Assignment: Your answer should hold every line of the records below that contains the string "baongnhinhu".

(Data extracted from a collection)
────────────────────────────────────────
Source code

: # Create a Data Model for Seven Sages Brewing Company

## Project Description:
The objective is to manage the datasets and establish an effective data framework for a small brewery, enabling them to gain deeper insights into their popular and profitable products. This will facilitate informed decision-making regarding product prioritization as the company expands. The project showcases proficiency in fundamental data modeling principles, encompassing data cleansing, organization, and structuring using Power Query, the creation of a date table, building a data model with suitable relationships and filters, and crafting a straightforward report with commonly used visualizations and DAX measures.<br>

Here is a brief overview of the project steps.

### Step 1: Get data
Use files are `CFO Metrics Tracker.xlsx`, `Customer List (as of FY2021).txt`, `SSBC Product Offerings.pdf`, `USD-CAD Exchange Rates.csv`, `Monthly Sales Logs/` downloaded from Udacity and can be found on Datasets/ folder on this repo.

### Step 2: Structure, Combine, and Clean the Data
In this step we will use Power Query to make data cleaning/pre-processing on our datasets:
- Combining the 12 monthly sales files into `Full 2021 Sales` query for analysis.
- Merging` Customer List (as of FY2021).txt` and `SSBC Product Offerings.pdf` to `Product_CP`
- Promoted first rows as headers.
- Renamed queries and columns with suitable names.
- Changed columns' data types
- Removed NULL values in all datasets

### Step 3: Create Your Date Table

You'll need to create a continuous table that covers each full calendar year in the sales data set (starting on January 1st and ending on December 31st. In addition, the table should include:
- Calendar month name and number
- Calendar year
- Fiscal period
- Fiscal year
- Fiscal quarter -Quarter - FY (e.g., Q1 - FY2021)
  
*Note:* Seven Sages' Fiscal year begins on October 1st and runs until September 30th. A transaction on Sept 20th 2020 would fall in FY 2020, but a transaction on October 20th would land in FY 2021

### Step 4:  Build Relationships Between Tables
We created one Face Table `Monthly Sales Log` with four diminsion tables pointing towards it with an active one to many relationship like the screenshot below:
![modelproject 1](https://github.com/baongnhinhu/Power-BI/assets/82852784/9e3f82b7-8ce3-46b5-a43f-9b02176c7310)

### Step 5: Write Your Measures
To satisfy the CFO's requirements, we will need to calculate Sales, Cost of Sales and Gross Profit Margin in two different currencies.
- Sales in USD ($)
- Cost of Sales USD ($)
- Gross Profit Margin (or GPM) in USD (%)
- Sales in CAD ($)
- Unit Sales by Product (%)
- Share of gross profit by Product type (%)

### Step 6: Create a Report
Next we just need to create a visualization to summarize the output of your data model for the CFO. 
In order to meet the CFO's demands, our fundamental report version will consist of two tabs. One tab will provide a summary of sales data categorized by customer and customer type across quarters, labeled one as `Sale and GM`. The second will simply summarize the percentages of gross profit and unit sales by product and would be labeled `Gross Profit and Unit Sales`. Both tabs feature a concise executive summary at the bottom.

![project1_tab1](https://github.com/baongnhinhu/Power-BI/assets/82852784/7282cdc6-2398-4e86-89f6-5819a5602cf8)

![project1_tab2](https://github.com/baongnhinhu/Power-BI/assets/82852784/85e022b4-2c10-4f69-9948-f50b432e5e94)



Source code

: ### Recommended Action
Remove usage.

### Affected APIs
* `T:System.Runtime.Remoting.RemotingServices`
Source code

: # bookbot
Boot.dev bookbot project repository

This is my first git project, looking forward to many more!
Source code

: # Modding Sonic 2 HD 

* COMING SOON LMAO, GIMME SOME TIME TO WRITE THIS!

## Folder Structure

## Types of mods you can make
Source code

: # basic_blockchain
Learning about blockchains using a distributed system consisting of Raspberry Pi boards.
────────────────────────────────────────
Your solution:
![modelproject 1](https://github.com/baongnhinhu/Power-BI/assets/82852784/9e3f82b7-8ce3-46b5-a43f-9b02176c7310)
![project1_tab1](https://github.com/baongnhinhu/Power-BI/assets/82852784/7282cdc6-2398-4e86-89f6-5819a5602cf8)
![project1_tab2](https://github.com/baongnhinhu/Power-BI/assets/82852784/85e022b4-2c10-4f69-9948-f50b432e5e94)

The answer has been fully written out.